The Principles of Readability

The first readability formula Bertha Lively and S. L. Pressey (1923) were concerned with the practical problem of selecting science textbooks for junior high school. The books were so overlaid with technical words that teachers spent all class time teaching vocabulary. They argued that it would be helpful to have a way to measure and reduce the "vocabulary burden" of textbooks.

Their article featured the first children's readability formula. It measured the number of different words in each 1,000 words and the number of words not on the Thorndike list of 10,000 words. Their method produced a correlation coefficient of .80 when tested on 700 books.

In reading research, investigators look for correlations instead of causes. A correlation coefficient (r = ) is a descriptive statistic that can go from +1.00 to 0.0 or from 0.0 to -1.00. Both +1.00 and -1.00 represent a perfect correlation, depending on whether the elements are positively or negatively correlated. A coefficient of 1.00 shows that, as one element changes, the other element changes in the same (+) or opposite (-) direction by a corresponding amount. A coefficient of .00 means no correlation, that is, no corresponding relationship through a series of changes.

For example, if a formula should predict a 9^th-grade level of difficulty on a 7^th-grade text, and, if at all grade levels, the error is in the same direction and by a corresponding amount, the correlation could be +1.00 or at least quite high. If, on the other hand, a formula predicts a 9^th-grade level for a 6^th-grade text, an 8^th grade level for a 10^th-grade text, and has similar variability in both directions, the correlation would be very low, or even 0.00.

Squaring the correlation coefficient (r² =) gives the percentage of accountability for the variance. For example, the Lively and Pressey formula above accounts for 64% (.80²) of the variance of the text difficulty.

Other early school formulas Mabel Vogel and Carleton Washburne (1928) of Winnetka, Illinois carried out one of the most important studies of readability. They were the first to study the structural characteristics of the text and the first to use a criterion based on an empirical evaluation of text. They studied ten different factors including kinds of sentences and prepositional phrases, as well as word difficulty and sentence length. Since, however, many factors correlated highly with one another, they chose four for their new formula.

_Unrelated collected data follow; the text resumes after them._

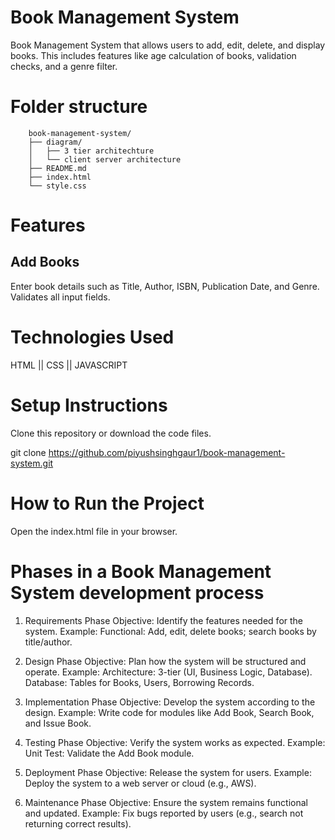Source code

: # Book Management System

Book Management System that allows users to add, edit, delete, and display books. This includes features like age calculation of books, validation checks, and a genre filter.

# Folder structure
        book-management-system/
        ├── diagram/
        │   ├── 3 tier architechture
        │   └── client server architecture
        ├── README.md
        ├── index.html
        └── style.css

# Features
## Add Books
Enter book details such as Title, Author, ISBN, Publication Date, and Genre.
Validates all input fields.


# Technologies Used
HTML || CSS || JAVASCRIPT

# Setup Instructions
Clone this repository or download the code files.

git clone https://github.com/piyushsinghgaur1/book-management-system.git

# How to Run the Project
Open the index.html file in your browser.

# Phases in a Book Management System development process
1. Requirements Phase
Objective: Identify the features needed for the system.
Example:
Functional: Add, edit, delete books; search books by title/author.

2. Design Phase
Objective: Plan how the system will be structured and operate.
Example:
Architecture: 3-tier (UI, Business Logic, Database).
Database: Tables for Books, Users, Borrowing Records.

3. Implementation Phase
Objective: Develop the system according to the design.
Example:
Write code for modules like Add Book, Search Book, and Issue Book.

4. Testing Phase
Objective: Verify the system works as expected.
Example:
Unit Test: Validate the Add Book module.

5. Deployment Phase
Objective: Release the system for users.
Example:
Deploy the system to a web server or cloud (e.g., AWS).

6. Maintenance Phase
Objective: Ensure the system remains functional and updated.
Example:
Fix bugs reported by users (e.g., search not returning correct results).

Following Lively and Pressey, they validated their formula, called the Winnetka formula, against 700 books that had been named by at least 25 out of almost 37,000 children as ones they had read and liked. They also had the mean reading scores of the children, which they used as a difficulty measure in developing their formula. Their new formula correlated highly (r = .845) with the reading test scores.

With this formula, investigators knew that they could objectively match the grade level of a text with the reading ability of the reader. The match was not perfect, but it was better than subjective judgments. The Winnetka formula, the first one to predict difficulty by grade levels, became the prototype of modern readability formulas.

Vogel and Washburne's work stimulated the interest of Alfred S. Lewerenz (1929, 1929a, 1935, 1939), who produced several new readability formulas for the Los Angeles School District.

W. W. Patty and W. I. Painter (1931) discovered the year of highest burden in high school is the sophomore year. They also developed a formula to measure the relative difficulty of textbooks based on a combination of frequency as determined by the Thorndike list and vocabulary diversity (the number of different words in a text).